Enriqueta Antolín. Por J.M. Lostau
Las primeras novelas de Enriqueta Antolín (Palencia, 1941), desde La gata con alas (1992) hasta Mujer de aire (1997) descubrieron a una autora capacitada para plasmar la nostalgia de una infancia y una adolescencia enturbiadas por la implacable erosión del tiempo. Sustancialmente, ese motivo central no ha cambiado en las obras posteriores, aunque la escritura de la autora, que ha ido espaciándose con los años, haya madurado hacia formas narrativas menos convencionales.Qué escribes, Pamela es una excelente ocasión para calibrar los cambios experimentados por esta escritora, que no ha perdido, sin embargo, algunas de sus virtudes más relevantes, como la finura en el diseño psicológico de los personajes femeninos y el juego de alusiones que le permiten suplir el relato continuo por la yuxtaposición de fragmentos de la historia y los cambios de perspectiva que la enriquecen.
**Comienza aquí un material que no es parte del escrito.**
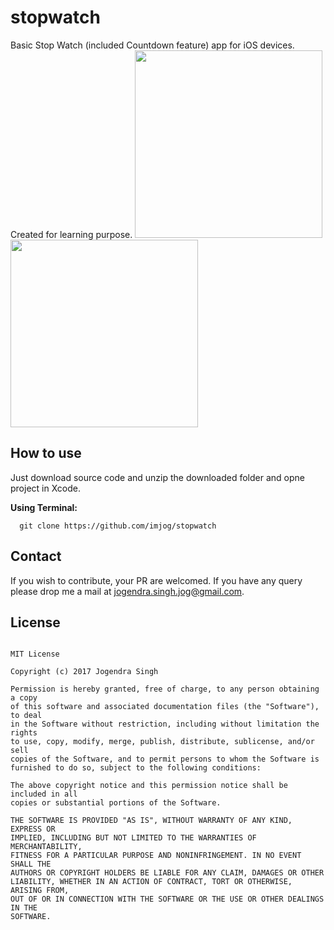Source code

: # stopwatch
Basic Stop Watch (included Countdown feature) app for iOS devices. Created for learning purpose.
<img src="https://github.com/imjog/stopwatch/blob/master/Stop%20Watch/countdown.png" width="300">
<img src="https://github.com/imjog/stopwatch/blob/master/Stop%20Watch/stopwatch.png" width="300">
## How to use
Just download source code and unzip the downloaded folder and opne project in Xcode.

**Using Terminal:**
```
  git clone https://github.com/imjog/stopwatch
  ```
 ## Contact
 If you wish to contribute, your PR are welcomed. If you have any query please drop me a mail at jogendra.singh.jog@gmail.com.
 
## License
```
  
MIT License

Copyright (c) 2017 Jogendra Singh

Permission is hereby granted, free of charge, to any person obtaining a copy
of this software and associated documentation files (the "Software"), to deal
in the Software without restriction, including without limitation the rights
to use, copy, modify, merge, publish, distribute, sublicense, and/or sell
copies of the Software, and to permit persons to whom the Software is
furnished to do so, subject to the following conditions:

The above copyright notice and this permission notice shall be included in all
copies or substantial portions of the Software.

THE SOFTWARE IS PROVIDED "AS IS", WITHOUT WARRANTY OF ANY KIND, EXPRESS OR
IMPLIED, INCLUDING BUT NOT LIMITED TO THE WARRANTIES OF MERCHANTABILITY,
FITNESS FOR A PARTICULAR PURPOSE AND NONINFRINGEMENT. IN NO EVENT SHALL THE
AUTHORS OR COPYRIGHT HOLDERS BE LIABLE FOR ANY CLAIM, DAMAGES OR OTHER
LIABILITY, WHETHER IN AN ACTION OF CONTRACT, TORT OR OTHERWISE, ARISING FROM,
OUT OF OR IN CONNECTION WITH THE SOFTWARE OR THE USE OR OTHER DEALINGS IN THE
SOFTWARE.
  ```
Porque, en efecto, lo que la Pamela adulta escribe en su cuaderno son recuerdos sueltos, sensaciones aisladas, escenas que a veces parecen desgajadas del conjunto, hasta el punto de que podrían suprimirse sin daño alguno -como los capítulos titulados "Zaida" (escrito con magistral gracejo) o "Museo"-, y que, sin embargo, van componiendo un mosaico -incompleto, falto de teselas- que permite reconstruir una historia familiar de encuentros y desencuentros, de amores mortecinos y rutinarios, de infidelidades y decepciones.
Todo gira en torno a muy pocos personajes -la madre, el padre, la vecina, el profesor boliviano, algún personaje infantil hundido en la memoria-, aunque se tiene la impresión de que son más por el continuo cambio de enfoques: capítulos narrados en tercera persona, e incluso en segunda, junto a otros relatados desde la perspectiva de los diversos personajes y diversos saltos temporales que rompen la sucesión cronológica producen la impresión de apuntes no ordenados, de fragmentos de un borrador inacabado, y fuerzan la colaboración del lector, empeñado también él en la aventura de atisbar las interioridades de una familia cuyas particularidades tendrían que explicar la complejidad psicológica y anímica de Pamela, al fin y al cabo sujeto de la historia e incluso destinatario de la misma, porque la reconstrucción parece más bien orientada a esclarecer los pasajes oscuros de la memoria del personaje que a pergeñar una crónica dirigida a lectores ajenos.
De ahí que en las últimas líneas de la novela, cuando el padre pregunta "¿Qué escribes, Pamela?", leamos: "Mi hija me dio la espalda y se dirigió solemne hacia su cuarto. ‘Estoy escribiendo nuestra historia', respondió sin volver la cabeza. ‘Pero tú no la vas a leer'" (p. 168).
Enriqueta Antolín ha reducido el relato a los datos esenciales, con descripciones escuetas de lugares y personas, recalcando en alguna ocasión la irrelevancia y la artificiosidad de estos detalles cuando lo que importa es el meollo de acciones y sentimientos: "Vean una escena de absoluta armonía familiar. Un salón comedor como tantos, pero sin porcelanas de Lladró. Un grabado abstracto firmado y numerado y una estantería con libros leídos hablan a favor de los dueños del piso, un hombre y una mujer casi jóvenes, un chiquillo de guardería y una adolescente con una máquina de fotos digital recién estrenada: yo" (p, 27). La desnudez de la narración es una de las mayores virtudes de esta novela, por otra parte, como es habitual en la autora, pulcramente escrita, a pesar del error en la utilización de "escaparates lujuriosos" (p. 53) donde acaso se quiso escribir "lujuriantes".